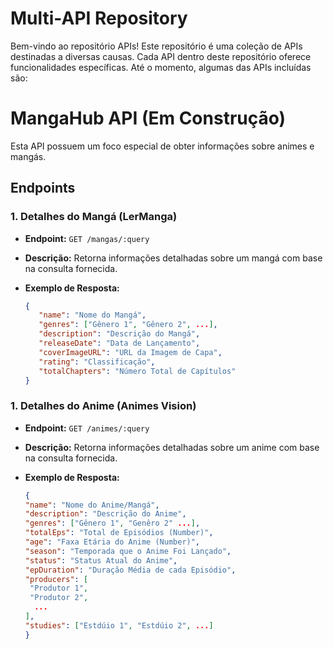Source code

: # Multi-API Repository

Bem-vindo ao repositório APIs! Este repositório é uma coleção de APIs destinadas a diversas causas. Cada API dentro deste repositório oferece funcionalidades específicas. Até o momento, algumas das APIs incluídas são:

# MangaHub API (Em Construção)

Esta API possuem um foco especial de obter informações sobre animes e mangás.

## Endpoints

### 1. Detalhes do Mangá (LerManga)

-  **Endpoint:** `GET /mangas/:query`
-  **Descrição:** Retorna informações detalhadas sobre um mangá com base na consulta fornecida.
-  **Exemplo de Resposta:**

   ```json
   {
      "name": "Nome do Mangá",
      "genres": ["Gênero 1", "Gênero 2", ...],
      "description": "Descrição do Mangá",
      "releaseDate": "Data de Lançamento",
      "coverImageURL": "URL da Imagem de Capa",
      "rating": "Classificação",
      "totalChapters": "Número Total de Capítulos"
   }
   ```

### 1. Detalhes do Anime (Animes Vision)

-  **Endpoint:** `GET /animes/:query`
-  **Descrição:** Retorna informações detalhadas sobre um anime com base na consulta fornecida.
-  **Exemplo de Resposta:**

   ```json
   {
   "name": "Nome do Anime/Mangá",
   "description": "Descrição do Anime",
   "genres": ["Gênero 1", "Genêro 2" ...],
   "totalEps": "Total de Episódios (Number)",
   "age": "Faxa Etária do Anime (Number)",
   "season": "Temporada que o Anime Foi Lançado",
   "status": "Status Atual do Anime",
   "epDuration": "Duração Média de cada Episódio",
   "producers": [
    "Produtor 1",
    "Produtor 2",
     ...
   ],
   "studies": ["Estdúio 1", "Estdúio 2", ...]
   }
   ```
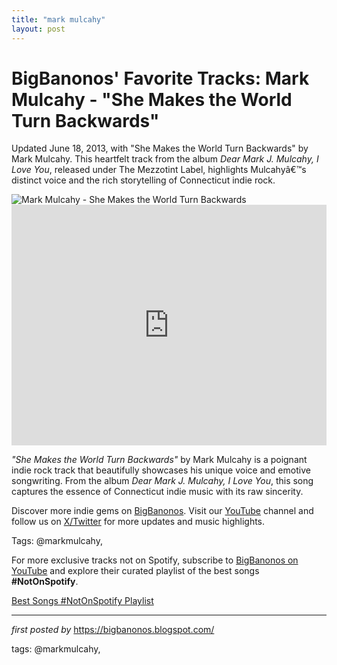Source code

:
 ```yaml
---
title: "mark mulcahy"
layout: post
---
```

<!-- Post Title -->
<h1 >BigBanonos' Favorite Tracks: Mark Mulcahy - "She Makes the World Turn Backwards"</h1> <!-- Introductory Text -->
<p >Updated June 18, 2013, with "She Makes the World Turn Backwards" by Mark Mulcahy. This heartfelt track from the album <em>Dear Mark J. Mulcahy, I Love You</em>, released under The Mezzotint Label, highlights Mulcahyâ€™s distinct voice and the rich storytelling of Connecticut indie rock.</p> <!-- Featured Image -->
<div > <img src="https://www.rollingstone.com/wp-content/uploads/2018/06/rs-10326-20130403-mm-x624-1365022393.jpg" alt="Mark Mulcahy - She Makes the World Turn Backwards" />
</div> <!-- YouTube Video Embed -->
<div > <iframe width="100%" height="385" src="https://www.youtube.com/embed/f42OyBt6Pbo" title="Mark Mulcahy - "She Makes the World Turn Backwards" (Official Video)" frameborder="0" allow="accelerometer; autoplay; clipboard-write; encrypted-media; gyroscope; picture-in-picture; web-share" referrerpolicy="strict-origin-when-cross-origin" allowfullscreen></iframe>
</div> <!-- Song Information -->
<div > <p><em>"She Makes the World Turn Backwards"</em> by Mark Mulcahy is a poignant indie rock track that beautifully showcases his unique voice and emotive songwriting. From the album <em>Dear Mark J. Mulcahy, I Love You</em>, this song captures the essence of Connecticut indie music with its raw sincerity.</p>
</div> <!-- Footer Links -->
<div > <p>Discover more indie gems on <a href="https://bigbanonos.blogspot.com/" target="_blank">BigBanonos</a>. Visit our <a href="https://www.youtube.com/@BigBanonos" target="_blank">YouTube</a> channel and follow us on <a href="https://x.com/bigbanonos" target="_blank">X/Twitter</a> for more updates and music highlights.</p>
</div> <!-- Tags -->
<p >Tags: @markmulcahy,</p>


<!--Subscribe and Playlist Links-->
<div>
    <p>For more exclusive tracks not on Spotify, subscribe to <a href="https://www.youtube.com/@BigBanonos" target="_blank">BigBanonos on YouTube</a> and explore their curated playlist of the best songs <strong>#NotOnSpotify</strong>.</p>
    <p><a href="https://www.youtube.com/playlist?list=PLtuNtuTatqI0kFahUCbtbfenC_ET5O_tr" target="_blank">Best Songs #NotOnSpotify Playlist<br /></a></p></div>

<hr />

<p><em>first posted by</em> <a href="https://bigbanonos.blogspot.com/" rel="noopener" target="_new">https://bigbanonos.blogspot.com/</a></p>

<p>tags: @markmulcahy,</p>
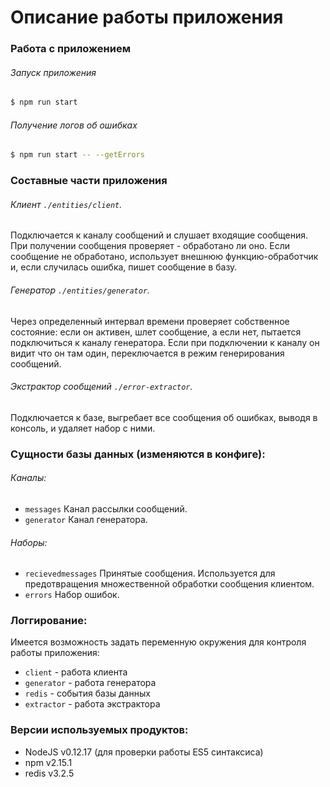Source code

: # Описание работы приложения

### Работа с приложением
###### Запуск приложения
```sh
$ npm run start
```
###### Получение логов об ошибках
```sh
$ npm run start -- --getErrors
```

### Составные части приложения
###### Клиент `./entities/client`.
Подключается к каналу сообщений и слушает входящие сообщения. При получении сообщения проверяет - обработано ли оно. Если сообщение не обработано, использует внешнюю функцию-обработчик и, если случилась ошибка, пишет сообщение в базу.
###### Генератор `./entities/generator`.
Через определенный интервал времени проверяет собственное состояние: если он активен, шлет сообщение, а если нет, пытается подключиться к каналу генератора. Если при подключении к каналу он видит что он там один, переключается в режим генерирования сообщений.

###### Экстрактор сообщений `./error-extractor`.
Подключается к базе, выгребает все сообщения об ошибках, выводя в консоль, и удаляет набор с ними.

### Сущности базы данных (изменяются в конфиге):
###### Каналы:
  - `messages` Канал рассылки сообщений.
  - `generator` Канал генератора.
###### Наборы:
  - `recievedmessages` Принятые сообщения. Используется для предотвращения множественной обработки сообщения клиентом.
  - `errors` Набор ошибок.

### Логгирование:
Имеется возможность задать переменную окружения для контроля работы приложения:
  - `client` - работа клиента
  - `generator` - работа генератора
  - `redis` - события базы данных
  - `extractor` - работа экстрактора

### Версии используемых продуктов:
  - NodeJS v0.12.17 (для проверки работы ES5 синтаксиса)
  - npm v2.15.1
  - redis v3.2.5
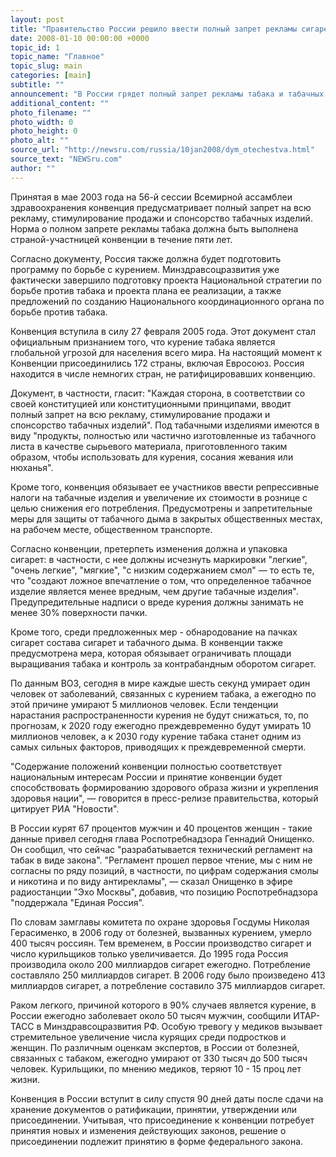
 ```yaml
---
layout: post
title: "Правительство России решило ввести полный запрет рекламы сигарет"
date: 2008-01-10 00:00:00 +0000
topic_id: 1
topic_name: "Главное"
topic_slug: main
categories: [main]
subtitle: ""
announcement: "В России грядет полный запрет рекламы табака и табачных изделий. Проект соответствующего федерального закона под названием \"О присоединении к Рамочной конвенции Всемирной организации здравоохранения по борьбе против табака\" одобрило 10 января на своем первом заседании в новом году правительство России."
additional_content: ""
photo_filename: ""
photo_width: 0
photo_height: 0
photo_alt: ""
source_url: "http://newsru.com/russia/10jan2008/dym_otechestva.html"
source_text: "NEWSru.com"
author: ""
---
```

Принятая в мае 2003 года на 56-й сессии Всемирной ассамблеи здравоохранения конвенция предусматривает полный запрет на всю рекламу, стимулирование продажи и спонсорство табачных изделий. Норма о полном запрете рекламы табака должна быть выполнена страной-участницей конвенции в течение пяти лет.

Согласно документу, Россия также должна будет подготовить программу по борьбе с курением. Минздравсоцразвития уже фактически завершило подготовку проекта Национальной стратегии по борьбе против табака и проекта плана ее реализации, а также предложений по созданию Национального координационного органа по борьбе против табака.

Конвенция вступила в силу 27 февраля 2005 года. Этот документ стал официальным признанием того, что курение табака является глобальной угрозой для населения всего мира. На настоящий момент к Конвенции присоединились 172 страны, включая Евросоюз. Россия находится в числе немногих стран, не ратифицировавших конвенцию.

Документ, в частности, гласит: "Каждая сторона, в соответствии со своей конституцией или конституционными принципами, вводит полный запрет на всю рекламу, стимулирование продажи и спонсорство табачных изделий". Под табачными изделиями имеются в виду "продукты, полностью или частично изготовленные из табачного листа в качестве сырьевого материала, приготовленного таким образом, чтобы использовать для курения, сосания жевания или нюханья".

Кроме того, конвенция обязывает ее участников ввести репрессивные налоги на табачные изделия и увеличение их стоимости в рознице с целью снижения его потребления. Предусмотрены и запретительные меры для защиты от табачного дыма в закрытых общественных местах, на рабочем месте, общественном транспорте.

Согласно конвенции, претерпеть изменения должна и упаковка сигарет: в частности, с нее должны исчезнуть маркировки "легкие", "очень легкие", "мягкие", "с низким содержанием смол" &mdash; то есть те, что "создают ложное впечатление о том, что определенное табачное изделие является менее вредным, чем другие табачные изделия". Предупредительные надписи о вреде курения должны занимать не менее 30% поверхности пачки.

Кроме того, среди предложенных мер - обнародование на пачках сигарет состава сигарет и табачного дыма. В конвенции также предусмотрена мера, которая обязывает ограничивать площади выращивания табака и контроль за контрабандным оборотом сигарет.

По данным ВОЗ, сегодня в мире каждые шесть секунд умирает один человек от заболеваний, связанных с курением табака, а ежегодно по этой причине умирают 5 миллионов человек. Если тенденции нарастания распространенности курения не будут снижаться, то, по прогнозам, к 2020 году ежегодно преждевременно будут умирать 10 миллионов человек, а к 2030 году курение табака станет одним из самых сильных факторов, приводящих к преждевременной смерти.

"Содержание положений конвенции полностью соответствует национальным интересам России и принятие конвенции будет способствовать формированию здорового образа жизни и укрепления здоровья нации", &mdash; говорится в пресс-релизе правительства, который цитирует РИА "Новости".

В России курят 67 процентов мужчин и 40 процентов женщин - такие данные привел сегодня глава Роспотребнадзора Геннадий Онищенко. Он сообщил, что сейчас "разрабатывается технический регламент на табак в виде закона". "Регламент прошел первое чтение, мы с ним не согласны по ряду позиций, в частности, по цифрам содержания смолы и никотина и по виду антирекламы", &mdash; сказал Онищенко в эфире радиостанции "Эхо Москвы", добавив, что позицию Роспотребнадзора "поддержала "Единая Россия".

По словам замглавы комитета по охране здоровья Госдумы Николая Герасименко, в 2006 году от болезней, вызванных курением, умерло 400 тысяч россиян. Тем временем, в России производство сигарет и число курильщиков только увеличивается. До 1995 года Россия производила около 200 миллиардов сигарет ежегодно. Потребление составляло 250 миллиардов сигарет. В 2006 году было произведено 413 миллиардов сигарет, а потребление составило 375 миллиардов сигарет.

Раком легкого, причиной которого в 90% случаев является курение, в России ежегодно заболевает около 50 тысяч мужчин, сообщили ИТАР-ТАСС в Минздравсоцразвития РФ. Особую тревогу у медиков вызывает стремительное увеличение числа курящих среди подростков и женщин. По различным оценкам экспертов, в России от болезней, связанных с табаком, ежегодно умирают от 330 тысяч до 500 тысяч человек. Курильщики, по мнению медиков, теряют 10 - 15 проц лет жизни.

Конвенция в России вступит в силу спустя 90 дней даты после сдачи на хранение документов о ратификации, принятии, утверждении или присоединении. Учитывая, что присоединение к конвенции потребует принятия новых и изменения действующих законов, решение о присоединении подлежит принятию в форме федерального закона.
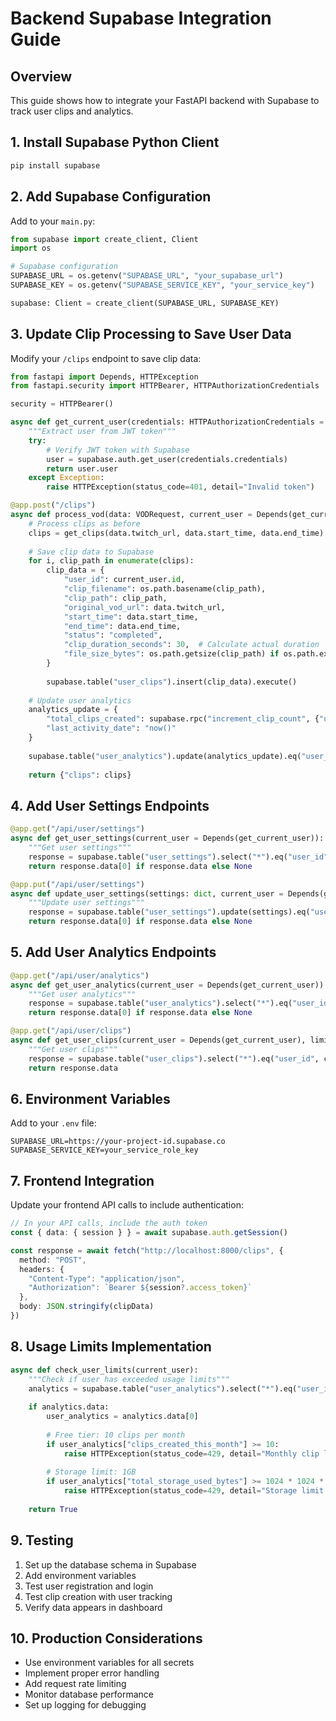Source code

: # Backend Supabase Integration Guide

## Overview

This guide shows how to integrate your FastAPI backend with Supabase to track user clips and analytics.

## 1. Install Supabase Python Client

```bash
pip install supabase
```

## 2. Add Supabase Configuration

Add to your `main.py`:

```python
from supabase import create_client, Client
import os

# Supabase configuration
SUPABASE_URL = os.getenv("SUPABASE_URL", "your_supabase_url")
SUPABASE_KEY = os.getenv("SUPABASE_SERVICE_KEY", "your_service_key")

supabase: Client = create_client(SUPABASE_URL, SUPABASE_KEY)
```

## 3. Update Clip Processing to Save User Data

Modify your `/clips` endpoint to save clip data:

```python
from fastapi import Depends, HTTPException
from fastapi.security import HTTPBearer, HTTPAuthorizationCredentials

security = HTTPBearer()

async def get_current_user(credentials: HTTPAuthorizationCredentials = Depends(security)):
    """Extract user from JWT token"""
    try:
        # Verify JWT token with Supabase
        user = supabase.auth.get_user(credentials.credentials)
        return user.user
    except Exception:
        raise HTTPException(status_code=401, detail="Invalid token")

@app.post("/clips")
async def process_vod(data: VODRequest, current_user = Depends(get_current_user)):
    # Process clips as before
    clips = get_clips(data.twitch_url, data.start_time, data.end_time)
    
    # Save clip data to Supabase
    for i, clip_path in enumerate(clips):
        clip_data = {
            "user_id": current_user.id,
            "clip_filename": os.path.basename(clip_path),
            "clip_path": clip_path,
            "original_vod_url": data.twitch_url,
            "start_time": data.start_time,
            "end_time": data.end_time,
            "status": "completed",
            "clip_duration_seconds": 30,  # Calculate actual duration
            "file_size_bytes": os.path.getsize(clip_path) if os.path.exists(clip_path) else 0
        }
        
        supabase.table("user_clips").insert(clip_data).execute()
    
    # Update user analytics
    analytics_update = {
        "total_clips_created": supabase.rpc("increment_clip_count", {"user_id": current_user.id}),
        "last_activity_date": "now()"
    }
    
    supabase.table("user_analytics").update(analytics_update).eq("user_id", current_user.id).execute()
    
    return {"clips": clips}
```

## 4. Add User Settings Endpoints

```python
@app.get("/api/user/settings")
async def get_user_settings(current_user = Depends(get_current_user)):
    """Get user settings"""
    response = supabase.table("user_settings").select("*").eq("user_id", current_user.id).execute()
    return response.data[0] if response.data else None

@app.put("/api/user/settings")
async def update_user_settings(settings: dict, current_user = Depends(get_current_user)):
    """Update user settings"""
    response = supabase.table("user_settings").update(settings).eq("user_id", current_user.id).execute()
    return response.data[0] if response.data else None
```

## 5. Add User Analytics Endpoints

```python
@app.get("/api/user/analytics")
async def get_user_analytics(current_user = Depends(get_current_user)):
    """Get user analytics"""
    response = supabase.table("user_analytics").select("*").eq("user_id", current_user.id).execute()
    return response.data[0] if response.data else None

@app.get("/api/user/clips")
async def get_user_clips(current_user = Depends(get_current_user), limit: int = 50):
    """Get user clips"""
    response = supabase.table("user_clips").select("*").eq("user_id", current_user.id).order("created_at", desc=True).limit(limit).execute()
    return response.data
```

## 6. Environment Variables

Add to your `.env` file:

```env
SUPABASE_URL=https://your-project-id.supabase.co
SUPABASE_SERVICE_KEY=your_service_role_key
```

## 7. Frontend Integration

Update your frontend API calls to include authentication:

```typescript
// In your API calls, include the auth token
const { data: { session } } = await supabase.auth.getSession()

const response = await fetch("http://localhost:8000/clips", {
  method: "POST",
  headers: {
    "Content-Type": "application/json",
    "Authorization": `Bearer ${session?.access_token}`
  },
  body: JSON.stringify(clipData)
})
```

## 8. Usage Limits Implementation

```python
async def check_user_limits(current_user):
    """Check if user has exceeded usage limits"""
    analytics = supabase.table("user_analytics").select("*").eq("user_id", current_user.id).execute()
    
    if analytics.data:
        user_analytics = analytics.data[0]
        
        # Free tier: 10 clips per month
        if user_analytics["clips_created_this_month"] >= 10:
            raise HTTPException(status_code=429, detail="Monthly clip limit exceeded")
        
        # Storage limit: 1GB
        if user_analytics["total_storage_used_bytes"] >= 1024 * 1024 * 1024:
            raise HTTPException(status_code=429, detail="Storage limit exceeded")
    
    return True
```

## 9. Testing

1. Set up the database schema in Supabase
2. Add environment variables
3. Test user registration and login
4. Test clip creation with user tracking
5. Verify data appears in dashboard

## 10. Production Considerations

- Use environment variables for all secrets
- Implement proper error handling
- Add request rate limiting
- Monitor database performance
- Set up logging for debugging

### [YOUR INSTRUCTIONS]
Every line with "include" in it should be copied from the entries above.

### [RESULT OF THE EXERCISE]
Update your frontend API calls to include authentication:
// In your API calls, include the auth token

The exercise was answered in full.